RAPHAEL BOSTIC: So, that’s sort of an unclear question. So, let me say, my general outlook for the economy is pretty good. We’re going to be at 2%, 2.25%. Employment is going to continue to be strong. Inflation is not going to be a significant problem. And When I look around and talk to business leaders and folks and consumers, the one thing I hear is, you know, we’re not taking extra risks, we’re not seeing anything that would lead to significant changes in course. And, as long as that’s going on, I think the economy can just roll along as it has been.

STEVE LIESMAN: And is policy then right, or to use the term of art you guys have been using, appropriate for that scenario, where it is right now?

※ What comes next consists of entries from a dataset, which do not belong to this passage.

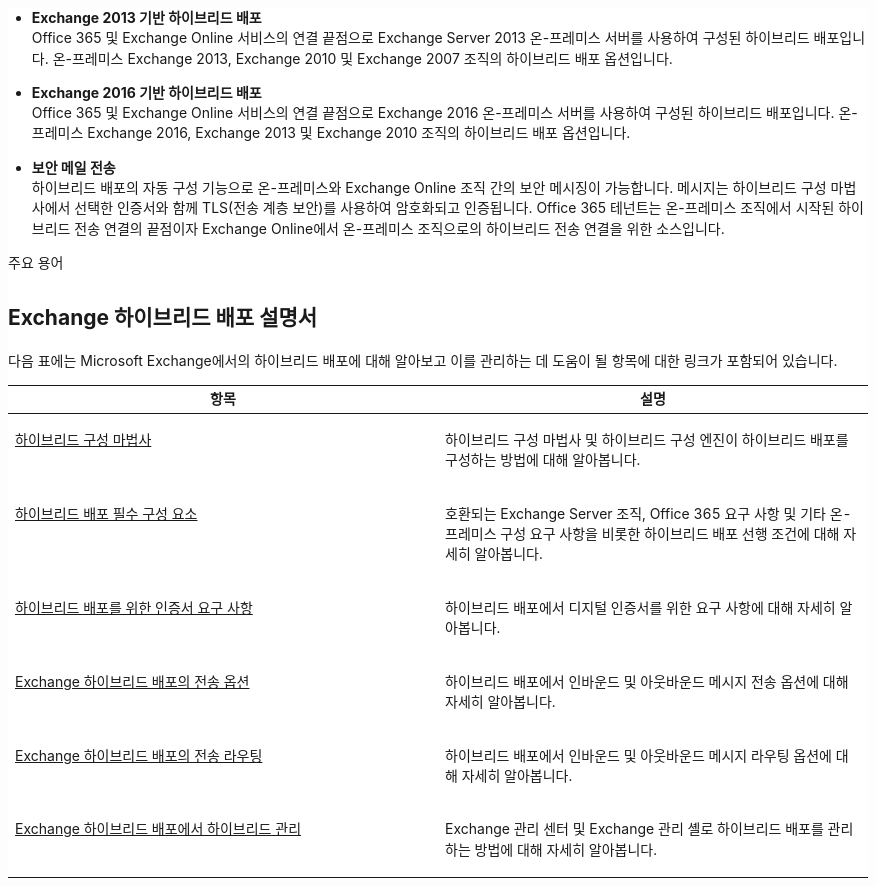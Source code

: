 

  - **Exchange 2013 기반 하이브리드 배포**  
    Office 365 및 Exchange Online 서비스의 연결 끝점으로 Exchange Server 2013 온-프레미스 서버를 사용하여 구성된 하이브리드 배포입니다. 온-프레미스 Exchange 2013, Exchange 2010 및 Exchange 2007 조직의 하이브리드 배포 옵션입니다.



  - **Exchange 2016 기반 하이브리드 배포**  
    Office 365 및 Exchange Online 서비스의 연결 끝점으로 Exchange 2016 온-프레미스 서버를 사용하여 구성된 하이브리드 배포입니다. 온-프레미스 Exchange 2016, Exchange 2013 및 Exchange 2010 조직의 하이브리드 배포 옵션입니다.



  - **보안 메일 전송**  
    하이브리드 배포의 자동 구성 기능으로 온-프레미스와 Exchange Online 조직 간의 보안 메시징이 가능합니다. 메시지는 하이브리드 구성 마법사에서 선택한 인증서와 함께 TLS(전송 계층 보안)를 사용하여 암호화되고 인증됩니다. Office 365 테넌트는 온-프레미스 조직에서 시작된 하이브리드 전송 연결의 끝점이자 Exchange Online에서 온-프레미스 조직으로의 하이브리드 전송 연결을 위한 소스입니다.

주요 용어

## Exchange 하이브리드 배포 설명서

다음 표에는 Microsoft Exchange에서의 하이브리드 배포에 대해 알아보고 이를 관리하는 데 도움이 될 항목에 대한 링크가 포함되어 있습니다.


<table>
<colgroup>
<col style="width: 50%" />
<col style="width: 50%" />
</colgroup>
<thead>
<tr class="header">
<th>항목</th>
<th>설명</th>
</tr>
</thead>
<tbody>
<tr class="odd">
<td><p><a href="hybrid-configuration-wizard-exchange-2013-help.md">하이브리드 구성 마법사</a></p></td>
<td><p>하이브리드 구성 마법사 및 하이브리드 구성 엔진이 하이브리드 배포를 구성하는 방법에 대해 알아봅니다.</p></td>
</tr>
<tr class="even">
<td><p><a href="hybrid-deployment-prerequisites-exchange-2013-help.md">하이브리드 배포 필수 구성 요소</a></p></td>
<td><p>호환되는 Exchange Server 조직, Office 365 요구 사항 및 기타 온-프레미스 구성 요구 사항을 비롯한 하이브리드 배포 선행 조건에 대해 자세히 알아봅니다.</p></td>
</tr>
<tr class="odd">
<td><p><a href="certificate-requirements-for-hybrid-deployments-exchange-2013-help.md">하이브리드 배포를 위한 인증서 요구 사항</a></p></td>
<td><p>하이브리드 배포에서 디지털 인증서를 위한 요구 사항에 대해 자세히 알아봅니다.</p></td>
</tr>
<tr class="even">
<td><p><a href="transport-options-in-exchange-hybrid-deployments-exchange-2013-help.md">Exchange 하이브리드 배포의 전송 옵션</a></p></td>
<td><p>하이브리드 배포에서 인바운드 및 아웃바운드 메시지 전송 옵션에 대해 자세히 알아봅니다.</p></td>
</tr>
<tr class="odd">
<td><p><a href="transport-routing-in-exchange-hybrid-deployments-exchange-2013-help.md">Exchange 하이브리드 배포의 전송 라우팅</a></p></td>
<td><p>하이브리드 배포에서 인바운드 및 아웃바운드 메시지 라우팅 옵션에 대해 자세히 알아봅니다.</p></td>
</tr>
<tr class="even">
<td><p><a href="hybrid-management-in-exchange-hybrid-deployments-exchange-2013-help.md">Exchange 하이브리드 배포에서 하이브리드 관리</a></p></td>
<td><p>Exchange 관리 센터 및 Exchange 관리 셸로 하이브리드 배포를 관리하는 방법에 대해 자세히 알아봅니다.</p></td>
</tr>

RAPHAEL BOSTIC: Yeah, I have no impulses really to think that we need to do anything with our policy stance different than what we are today.

STEVE LIESMAN: So then, how do you fold into that the idea that the market has priced in the probability of a rate cut?

RAPHAEL BOSTIC: So, that’s into the future, right? And, you know, there are many different scenarios about what’s going to happen between now and say, June or July. My baseline expectations are that the economy are not going to see risks and we’re going to stay stable, so we won’t have to do anything. But, you know, my focus is really on today, and what we know today, what we know next week as the data comes in. If we see more weakness than expected, then I would be open to moving. But that’s not my expectation.

STEVE LIESMAN: What’s not in the future, President Bostic, is where bond markets are right now. You are toying with all-time lows on things like the 30-year and 10-year. What signal is that sending you?

RAPHAEL BOSTIC: So, it’s sending me a couple of signals. So, one, we know that just there’s a global impact -- the global rates are low. Right? So, our neutral rate of interest is much lower than it has been historically. And that’s pulling everything down. I think there’s also issues around safety. So, the United States is a place where capital is flowing. And that’s actually pulling down yields as well. The other thing that I see when I look for -- when I look at these yield curve shapes, is really trying to find risk.

I talk to our finance guys at the bank and they say the yield curve has got the shape that it has. And I say, ‘So, where is the risk, where is the switch that’s going to happen such that the economy is going to turn in a different way?’ And when I ask that question, I’m not getting a lot of clarity. So, we’re going to continue to ask and continue to look. Because ultimately, we’re going to have a change in the economic performance from decisions that happen by people in the c-suites all across the country.

STEVE LIESMAN: It’s well to point out that the Atlanta Fed is not a small-time regulator when it comes to banks. There’s a lot of banks that are located there, right? Aren’t you guys on the front lines of supervisory, when it comes to--

RAPHAEL BOSTIC: We have a lot of banks. You know, our district has -- we have a couple of large banks, so we have Regions Bank. We used to have SunTrust, which moved into the North Carolina district – or the Richmond district, because of Truist. But we have a ton of community banks. And so, in a lot of the towns across the Southeast, there will be that baseline family-owned long-standing financial institution that plays a critical role. So, we talk to a lot of bankers and they’re also not taking on excessive risk. And so, things are pretty solid. And I’m pretty comfortable about where we are.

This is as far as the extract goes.